Excerpts from a dataset:
_ _ _

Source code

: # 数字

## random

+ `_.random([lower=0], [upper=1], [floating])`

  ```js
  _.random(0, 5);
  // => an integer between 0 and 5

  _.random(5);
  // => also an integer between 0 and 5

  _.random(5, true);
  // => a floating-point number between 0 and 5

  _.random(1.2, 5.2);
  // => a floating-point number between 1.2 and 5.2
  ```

_ _ _

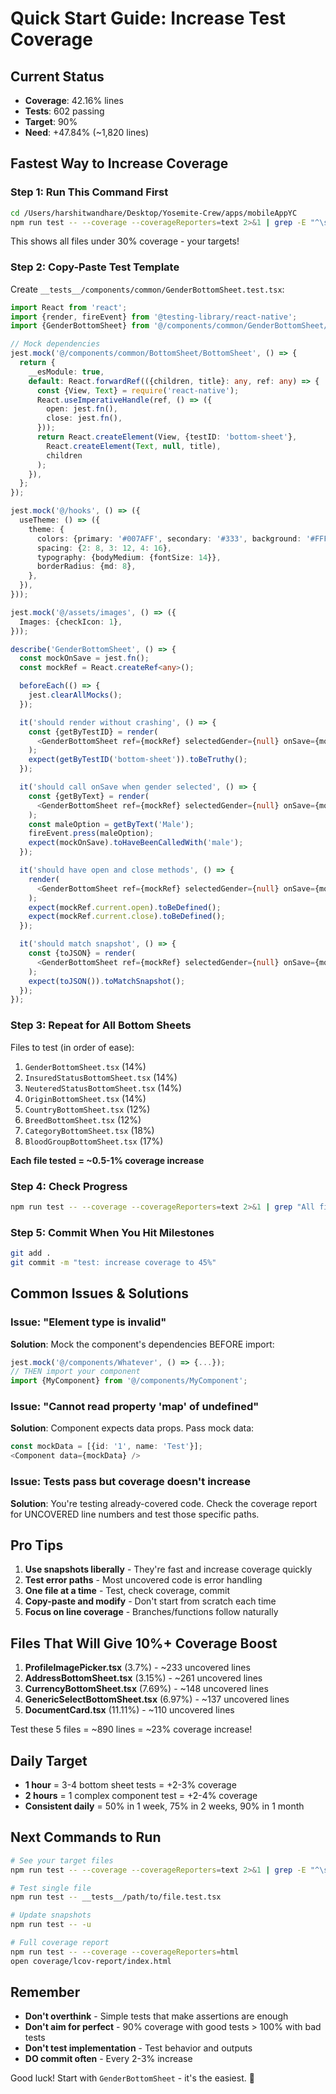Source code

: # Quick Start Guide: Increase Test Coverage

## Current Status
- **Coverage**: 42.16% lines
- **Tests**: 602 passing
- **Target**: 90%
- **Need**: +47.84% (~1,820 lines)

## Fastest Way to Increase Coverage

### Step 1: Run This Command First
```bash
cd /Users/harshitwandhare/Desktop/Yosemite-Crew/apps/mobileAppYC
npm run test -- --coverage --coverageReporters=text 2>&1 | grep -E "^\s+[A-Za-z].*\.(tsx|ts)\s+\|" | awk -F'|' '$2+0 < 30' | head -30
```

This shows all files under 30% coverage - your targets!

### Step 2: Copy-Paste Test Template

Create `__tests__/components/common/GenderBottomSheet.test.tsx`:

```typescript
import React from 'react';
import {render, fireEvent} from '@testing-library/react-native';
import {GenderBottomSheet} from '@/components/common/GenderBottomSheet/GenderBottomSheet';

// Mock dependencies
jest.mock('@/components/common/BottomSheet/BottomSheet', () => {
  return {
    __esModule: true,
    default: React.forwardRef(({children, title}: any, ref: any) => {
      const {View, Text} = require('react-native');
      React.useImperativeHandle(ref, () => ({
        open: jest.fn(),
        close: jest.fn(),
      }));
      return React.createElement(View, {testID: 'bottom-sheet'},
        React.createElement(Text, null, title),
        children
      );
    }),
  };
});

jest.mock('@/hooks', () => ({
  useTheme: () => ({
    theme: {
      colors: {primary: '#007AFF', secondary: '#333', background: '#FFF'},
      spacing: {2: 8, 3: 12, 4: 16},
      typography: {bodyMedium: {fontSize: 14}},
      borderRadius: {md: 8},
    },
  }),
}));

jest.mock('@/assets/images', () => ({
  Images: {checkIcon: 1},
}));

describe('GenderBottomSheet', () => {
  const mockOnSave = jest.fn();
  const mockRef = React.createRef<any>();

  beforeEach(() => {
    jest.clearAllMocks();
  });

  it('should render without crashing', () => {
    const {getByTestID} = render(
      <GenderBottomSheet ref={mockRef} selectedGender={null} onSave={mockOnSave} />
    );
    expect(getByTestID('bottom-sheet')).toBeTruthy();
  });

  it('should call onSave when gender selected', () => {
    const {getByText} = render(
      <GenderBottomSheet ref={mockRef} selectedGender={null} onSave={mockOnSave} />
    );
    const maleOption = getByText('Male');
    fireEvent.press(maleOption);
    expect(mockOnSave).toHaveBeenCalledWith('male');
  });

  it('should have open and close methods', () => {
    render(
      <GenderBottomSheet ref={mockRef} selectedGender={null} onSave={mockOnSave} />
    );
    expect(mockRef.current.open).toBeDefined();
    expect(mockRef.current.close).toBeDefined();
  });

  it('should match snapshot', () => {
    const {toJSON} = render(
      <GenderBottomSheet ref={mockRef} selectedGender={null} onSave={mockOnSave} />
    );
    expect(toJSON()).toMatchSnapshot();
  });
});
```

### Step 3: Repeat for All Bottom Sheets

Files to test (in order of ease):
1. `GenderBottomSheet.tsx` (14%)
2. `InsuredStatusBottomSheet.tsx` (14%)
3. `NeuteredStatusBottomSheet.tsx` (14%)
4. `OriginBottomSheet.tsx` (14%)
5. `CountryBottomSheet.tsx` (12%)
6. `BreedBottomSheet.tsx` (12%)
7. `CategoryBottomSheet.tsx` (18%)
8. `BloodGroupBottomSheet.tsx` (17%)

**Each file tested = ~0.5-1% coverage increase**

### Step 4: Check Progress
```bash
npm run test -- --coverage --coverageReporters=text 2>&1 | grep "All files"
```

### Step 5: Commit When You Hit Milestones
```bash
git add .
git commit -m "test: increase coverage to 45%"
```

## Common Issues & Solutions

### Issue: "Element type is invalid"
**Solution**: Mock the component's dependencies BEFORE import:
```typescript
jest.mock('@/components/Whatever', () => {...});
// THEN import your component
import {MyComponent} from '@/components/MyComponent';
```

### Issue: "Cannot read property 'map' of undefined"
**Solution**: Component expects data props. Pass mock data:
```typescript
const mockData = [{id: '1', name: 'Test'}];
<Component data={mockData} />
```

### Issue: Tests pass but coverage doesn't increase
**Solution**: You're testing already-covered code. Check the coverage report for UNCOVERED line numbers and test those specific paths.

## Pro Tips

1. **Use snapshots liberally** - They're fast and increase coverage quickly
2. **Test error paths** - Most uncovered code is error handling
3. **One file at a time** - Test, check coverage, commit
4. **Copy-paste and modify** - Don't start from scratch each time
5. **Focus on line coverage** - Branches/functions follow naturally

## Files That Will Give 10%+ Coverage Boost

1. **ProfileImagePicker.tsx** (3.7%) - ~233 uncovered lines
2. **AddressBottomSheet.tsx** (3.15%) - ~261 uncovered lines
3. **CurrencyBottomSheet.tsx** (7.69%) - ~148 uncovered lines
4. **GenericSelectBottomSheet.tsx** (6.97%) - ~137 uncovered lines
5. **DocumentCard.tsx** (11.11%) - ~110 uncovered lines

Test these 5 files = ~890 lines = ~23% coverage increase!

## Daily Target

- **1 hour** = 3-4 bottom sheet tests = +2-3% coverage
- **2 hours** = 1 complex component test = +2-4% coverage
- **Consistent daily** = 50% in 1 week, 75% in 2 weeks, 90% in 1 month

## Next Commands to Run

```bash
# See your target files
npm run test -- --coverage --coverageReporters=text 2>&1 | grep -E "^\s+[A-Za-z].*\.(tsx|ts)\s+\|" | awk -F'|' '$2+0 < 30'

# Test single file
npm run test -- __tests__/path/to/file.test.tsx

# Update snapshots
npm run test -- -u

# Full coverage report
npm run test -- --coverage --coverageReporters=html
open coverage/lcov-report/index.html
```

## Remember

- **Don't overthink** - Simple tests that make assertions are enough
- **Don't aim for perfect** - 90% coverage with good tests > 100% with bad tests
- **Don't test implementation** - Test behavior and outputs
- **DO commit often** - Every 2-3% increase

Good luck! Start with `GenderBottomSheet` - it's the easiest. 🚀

_ _ _

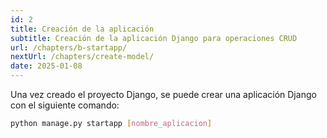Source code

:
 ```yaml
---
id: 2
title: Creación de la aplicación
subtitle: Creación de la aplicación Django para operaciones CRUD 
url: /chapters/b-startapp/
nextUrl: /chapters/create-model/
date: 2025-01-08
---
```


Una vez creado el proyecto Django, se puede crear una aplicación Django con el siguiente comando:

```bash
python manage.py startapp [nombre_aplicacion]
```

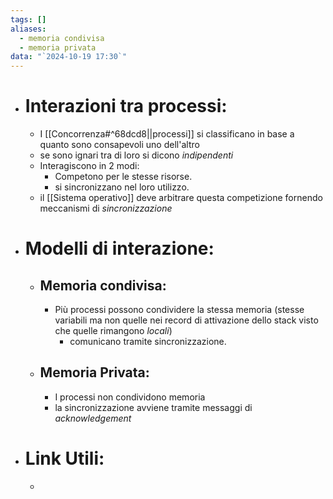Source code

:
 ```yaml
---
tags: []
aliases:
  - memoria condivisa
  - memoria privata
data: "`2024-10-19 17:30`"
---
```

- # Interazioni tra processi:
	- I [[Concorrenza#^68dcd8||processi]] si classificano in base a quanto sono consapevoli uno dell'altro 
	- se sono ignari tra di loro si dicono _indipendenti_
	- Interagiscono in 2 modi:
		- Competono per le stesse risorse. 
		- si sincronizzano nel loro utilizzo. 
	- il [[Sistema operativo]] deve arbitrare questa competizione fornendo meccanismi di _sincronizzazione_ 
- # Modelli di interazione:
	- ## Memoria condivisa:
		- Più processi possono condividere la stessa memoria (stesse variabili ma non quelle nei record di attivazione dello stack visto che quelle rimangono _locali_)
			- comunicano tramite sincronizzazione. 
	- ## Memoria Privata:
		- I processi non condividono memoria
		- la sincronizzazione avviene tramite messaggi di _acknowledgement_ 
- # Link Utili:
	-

_ _ _

Search the entries above for the string "between". Copy each line that holds it.

  // => an integer between 0 and 5
  // => also an integer between 0 and 5
  // => a floating-point number between 0 and 5
  // => a floating-point number between 1.2 and 5.2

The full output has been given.